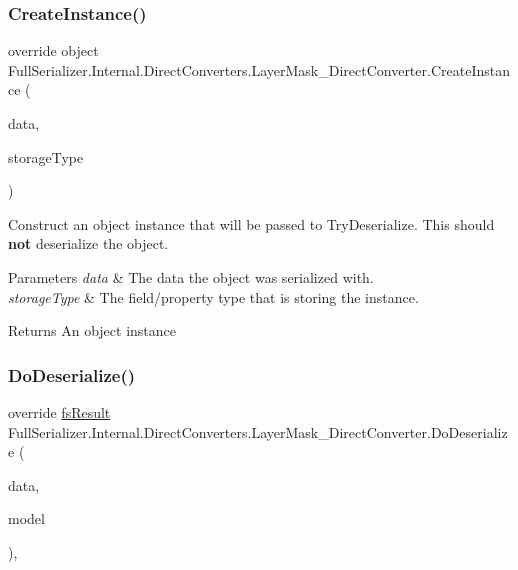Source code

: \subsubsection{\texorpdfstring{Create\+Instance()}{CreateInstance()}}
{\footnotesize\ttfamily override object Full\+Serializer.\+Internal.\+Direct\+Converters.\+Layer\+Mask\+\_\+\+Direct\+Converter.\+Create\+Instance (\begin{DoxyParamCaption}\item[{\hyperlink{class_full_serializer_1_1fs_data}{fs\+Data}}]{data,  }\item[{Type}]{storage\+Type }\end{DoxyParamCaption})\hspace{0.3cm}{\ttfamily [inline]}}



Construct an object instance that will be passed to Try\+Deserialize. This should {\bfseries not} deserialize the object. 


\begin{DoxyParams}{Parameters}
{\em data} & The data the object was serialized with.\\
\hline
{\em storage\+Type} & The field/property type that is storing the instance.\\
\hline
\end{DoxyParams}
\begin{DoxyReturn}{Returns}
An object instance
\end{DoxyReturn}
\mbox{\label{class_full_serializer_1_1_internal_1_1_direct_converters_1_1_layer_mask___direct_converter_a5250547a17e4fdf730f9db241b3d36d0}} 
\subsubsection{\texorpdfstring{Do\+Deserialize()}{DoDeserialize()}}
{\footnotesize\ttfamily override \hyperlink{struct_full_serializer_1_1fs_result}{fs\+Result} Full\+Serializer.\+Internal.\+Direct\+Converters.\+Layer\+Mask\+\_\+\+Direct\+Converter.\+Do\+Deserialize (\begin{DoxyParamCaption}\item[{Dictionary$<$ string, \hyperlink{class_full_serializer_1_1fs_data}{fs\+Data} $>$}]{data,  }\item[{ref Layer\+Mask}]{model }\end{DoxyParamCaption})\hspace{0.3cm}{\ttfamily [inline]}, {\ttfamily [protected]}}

...

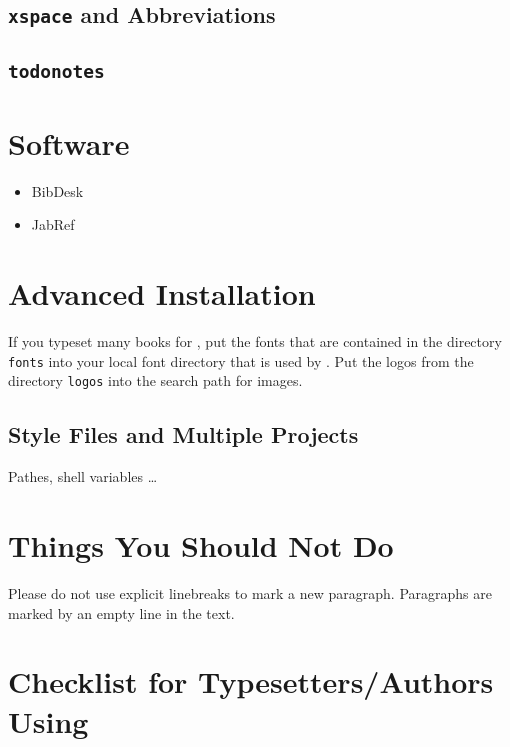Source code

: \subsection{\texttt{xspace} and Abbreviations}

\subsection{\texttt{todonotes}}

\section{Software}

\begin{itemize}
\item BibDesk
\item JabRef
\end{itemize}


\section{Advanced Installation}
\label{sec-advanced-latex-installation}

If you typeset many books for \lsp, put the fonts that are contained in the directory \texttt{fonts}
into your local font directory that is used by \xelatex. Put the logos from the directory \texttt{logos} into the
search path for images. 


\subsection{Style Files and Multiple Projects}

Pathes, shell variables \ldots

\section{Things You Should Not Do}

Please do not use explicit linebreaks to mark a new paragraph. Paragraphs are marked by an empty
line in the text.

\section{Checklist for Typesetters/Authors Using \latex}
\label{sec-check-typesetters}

**Problem details**
Work out how many lines in the data include "hyperlink". Answer with the number only.

**Written solution**
2